Ceri Richards Biography

Ceri Richards

Welsh

1903-1971

Biography

Ceri Richards, painter, printmaker, musician, and stage designer, was born in Dunvant, Wales on June 6, 1903. Richards attended Growerton Intermediate School as a youth. His parents fostered in him a love of art and music and he participated in local art competitions regularly. Richards studied engineering draughtsmanship at Swansea College of Technology, and studied part-time at the Swansea College of Art. Eventually he enrolled full time in the College of Art but it would be another two years until he focused his attention on fine art.

In 1923 Richards spent a week under the tutelage of Hugh Blaker at the summer school situated at Gregynog Hall, the country house of art patrons Gwendoline and Margaret Davies. Their collection of Old Master prints, drawings, and sculpture permanently changed the course of Richards' life, and that year he applied for and won a scholarship to the Royal College of Art in London (1924-1927). There, he studied under Randolph Schwabe, who encouraged him to study Cubism and the works of the new and controversial Abstract artists, such as Picasso, Kandinsky, and Mondrian.

RIchards held his first solo exhibition in 1930 at the Glynn Vivian Gallery in Swansea, in 1933 he showed with the Objective Abstraction Group in London and in 1936 with the International Surrealist Exhibition in London.

An accomplished musician, the theme of music and poetry often crossed over into his visual art; among his most well known series were paintings based on Dylan Thomas's Poetry for London and another created for the work of Debussy.
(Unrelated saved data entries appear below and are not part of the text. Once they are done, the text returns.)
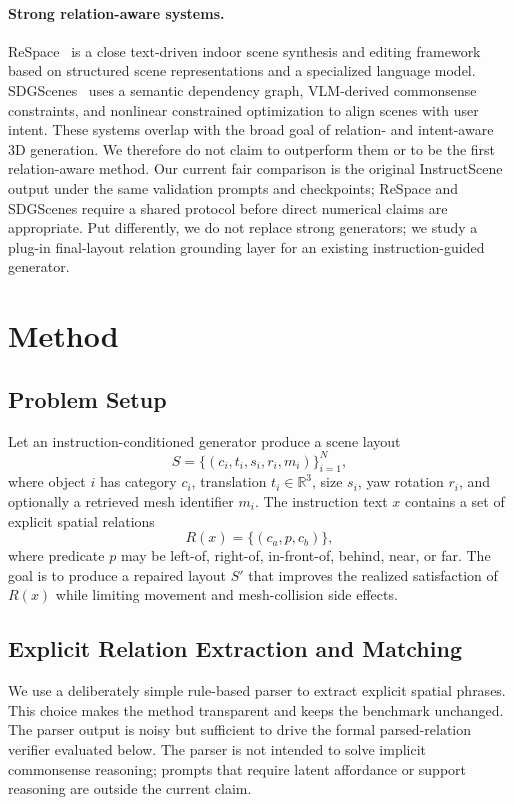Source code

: \documentclass{article}
\begin{document}
\paragraph{Strong relation-aware systems.}
ReSpace~\citep{bucher2026respace} is a close text-driven indoor scene synthesis and editing framework based on structured scene representations and a specialized language model. SDGScenes~\citep{gao2026sdgscenes} uses a semantic dependency graph, VLM-derived commonsense constraints, and nonlinear constrained optimization to align scenes with user intent. These systems overlap with the broad goal of relation- and intent-aware 3D generation. We therefore do not claim to outperform them or to be the first relation-aware method. Our current fair comparison is the original InstructScene output under the same validation prompts and checkpoints; ReSpace and SDGScenes require a shared protocol before direct numerical claims are appropriate. Put differently, we do not replace strong generators; we study a plug-in final-layout relation grounding layer for an existing instruction-guided generator.

\section{Method}

\subsection{Problem Setup}

Let an instruction-conditioned generator produce a scene layout
\[
  S = \{(c_i, t_i, s_i, r_i, m_i)\}_{i=1}^{N},
\]
where object $i$ has category $c_i$, translation $t_i \in \mathbb{R}^{3}$, size $s_i$, yaw rotation $r_i$, and optionally a retrieved mesh identifier $m_i$. The instruction text $x$ contains a set of explicit spatial relations
\[
  R(x) = \{(c_a, p, c_b)\},
\]
where predicate $p$ may be left-of, right-of, in-front-of, behind, near, or far. The goal is to produce a repaired layout $S'$ that improves the realized satisfaction of $R(x)$ while limiting movement and mesh-collision side effects.

\subsection{Explicit Relation Extraction and Matching}

We use a deliberately simple rule-based parser to extract explicit spatial phrases. This choice makes the method transparent and keeps the benchmark unchanged. The parser output is noisy but sufficient to drive the formal parsed-relation verifier evaluated below. The parser is not intended to solve implicit commonsense reasoning; prompts that require latent affordance or support reasoning are outside the current claim.
\end{document}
He was commissioned to design the stage sets for Lennox Berkeley's operas Ruth (1956) and Benjamin Britten's Noyes Fludde (1958). In 1967 he was commissioned to design the tabernacle, reredos, and two stained-glass windows for the Metropolitan Cathedral in Liverpool. He exhibited widely alongside contemporaries Henry Moore, Ben Nicholson, John Piper, and Graham Sutherland, and he often represented Britain in international touring exhibitions. Richards had a long teaching career, beginning at the Chelsea School of Art (1937-1939); Head of Painting at the Cardiff School of Art (1940-1944); Chelsea Polytechnic (1947-1955); Slade School of Art in London (1955-1958) and the Royal College of Art (1958-1960). In 1962 he was a prizewinner at the Venice Biennale.

Ceri Richards died in London, England on November 9, 1971.